--- Input records Enclosed Below ---
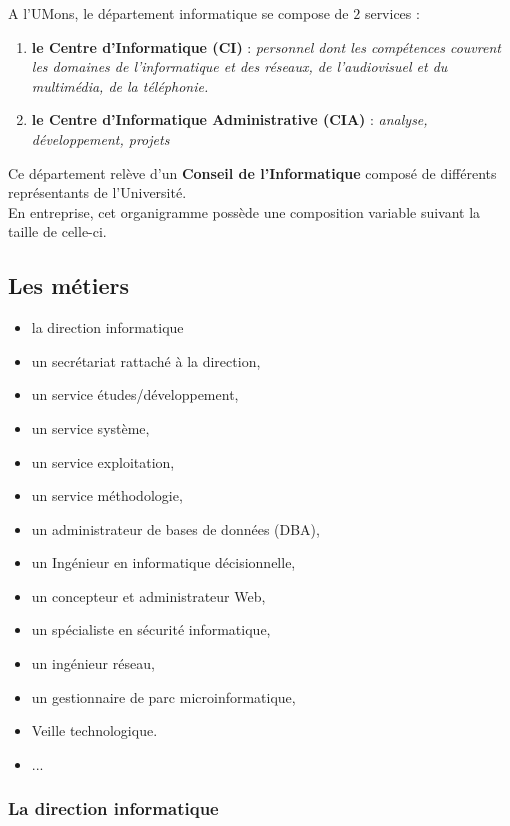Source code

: \documentclass[10pt,a4paper,oneside,titlepage]{report}
\newcommand{\firebrick}[1]{\textcolor{firebrick4}{#1}}
\newcommand{\titre}[1]{\textcolor{title}{#1}}
\newcommand{\newterm}[1]{\textit{#1}}
\newcommand{\strong}[1]{\textbf{\titre{#1}}}
\begin{document}
\begin{sffamily}
\noindent A l'UMons, le département informatique se compose de $2$ services :
\begin{enumerate}
\item \textbf{\strong{le Centre d'Informatique} (\firebrick{CI})} : \newterm{personnel dont les compétences couvrent les domaines de l'informatique et des réseaux, de 
l'audiovisuel et du multimédia, de la téléphonie.}
\item \textbf{\strong{le Centre d'Informatique Administrative} (\firebrick{CIA})} : \newterm{analyse, développement, projets}
\end{enumerate}
Ce département relève d'un \strong{Conseil de l'Informatique} composé de différents représentants de l'Université.\\
En entreprise, cet organigramme possède une composition variable suivant la taille de celle-ci.

\subsection{Les métiers}

\begin{itemize}
\item la direction informatique
\item un secrétariat rattaché à la direction,
\item un service études/développement,
\item un service système,
\item un service exploitation,
\item un service méthodologie,
\item un administrateur de bases de données (DBA),
\item un Ingénieur en informatique décisionnelle,
\item un concepteur et administrateur Web,
\item un spécialiste en sécurité informatique,
\item un ingénieur réseau,
\item un gestionnaire de parc microinformatique,
\item Veille technologique.
\item ...
\end{itemize}

\subsubsection{La direction informatique}


\end{sffamily}
\end{document}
--- End of Enclosed Input records ---
▸ **What you need to do**:
From the data above, copy out every line with the string "begin" in it.

▸ **Your response**:
\begin{document}
\begin{sffamily}
\begin{enumerate}
\begin{itemize}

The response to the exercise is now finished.